Casey Newton reported in his newsletter, Platformer:
“I’m glad we took a risk — if we’re not failing every once in a while, we’re not thinking big enough or bold enough,” Instagram chief Adam Mosseri said in an interview. “But we definitely need to take a big step back and regroup. When we’ve learned a lot, then we come back with some sort of new idea or iteration. So we’re going to work through that.”
It feels like Instagram is groping around in the dark in search of its identity. Its users know what they want Instagram to be: a place to share photos and sometimes videos with their followers and a place to follow their friends and famous people’s lives communicated in curated photos.
But despite the backlash to all of this, Mark Zuckerberg has said that Facebook and Instagram users will only begin to see more content from accounts they don’t follow in the coming year. The Verge reported:
Meanwhile, in its effort to compete with TikTok, Meta is rearchitecting Facebook and Instagram to place an emphasis on short videos and posts that its system recommends to people. On a call with analysts, Zuckerberg said that the percentage of content people see in Facebook and Instagram that comes from accounts they don’t follow will more than double next year. Building the AI needed to make that happen is a costly investment, he said.
But Instagram (and its parent company Meta) aren’t concerned about making Instagram what their users want Instagram to be. Instagram and Meta are concerned with taking a very successful app they own and trying to make it the most popular social media app in the world by cloning the one that actually is.
And I wonder if they’re planning Instagram’s funeral in the process.
Meta has always bought their most threatening competitors. They cannot buy TikTok. So they are trying to copy it with a platform they already have. It is not working.
Meta Is Distracted and Revenue Is Down
On top of all of this, Instagram’s parent company Meta is focused more on the future of the social internet in the metaverse than it is on their current issues with Instagram.
For the first time ever, Meta reported a yearly decline in revenue when they reported earnings on July 27th, yes the same time all of that Instagram drama was going on.
The social network reported its first-ever yearly decline in revenue for the second quarter, announcing a 1 percent drop to $28.8 billion, and predicted that growth in the third quarter could fall even more. The overall profit for its parent company, Meta, fell 36 percent to $6.7 billion. The Reality Labs division responsible for building Mark Zuckerberg’s metaverse dreams lost $2.8 billion in the quarter.
While the first-ever drop in revenue growth was expected on Wall Street going into Wednesday’s earnings report, it solidifies how challenged Meta’s business has quickly become on all fronts.

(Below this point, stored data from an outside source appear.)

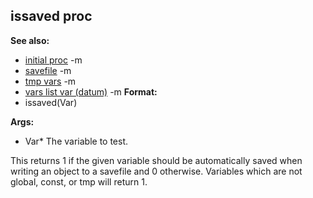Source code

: ## issaved proc
**See also:**
*   [initial proc](/ref/proc/initial.md) -m
*   [savefile](/ref/savefile.md) -m
*   [tmp vars](/ref/var/tmp.md) -m
*   [vars list var (datum)](/ref/datum/var/vars.md) -m<!-- -->
**Format:**
*   issaved(Var)
<!-- -->
**Args:**
*   Var* The variable to test.


This returns 1 if the given variable should be automatically
saved when writing an object to a savefile and 0 otherwise. Variables
which are not global, const, or tmp will return 1.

Apple’s “Ask app not to track” prompt on iPhones has made its ads much less effective, costing Meta $10 billion in ad revenue last year alone. And now a rapidly slowing economy has caused advertisers to pull back on their spending.
Meta is focused on the metaverse, and one has to wonder how this will affect the headwinds and crises facing Instagram in the present.
What happens next? I’m not totally sure. It sounds like Meta will continue to try to make TikTok more like Instagram even as Instagram users use both apps and would prefer the two stay distinct. Zuckerberg suggests that Instagram will continue to become more like TikTok, even as the platform has said it is—at least temporarily—walking back some of its changes.
Last week Pew Research Center published new data on how teens use technology and social media. I think this graph from that research depicts what could be to come in the future:
TikTok is king of everything but YouTube. Instagram is not growing quickly among teenagers and Facebook is totally irrelevant.
Meta is in trouble with the next generation, and I don’t know if trying to keep up with TikTok is the right answer. And the metaverse future in which Meta is investing so much is probably too far away to pull the company out of the hole it’s digging for itself in the present.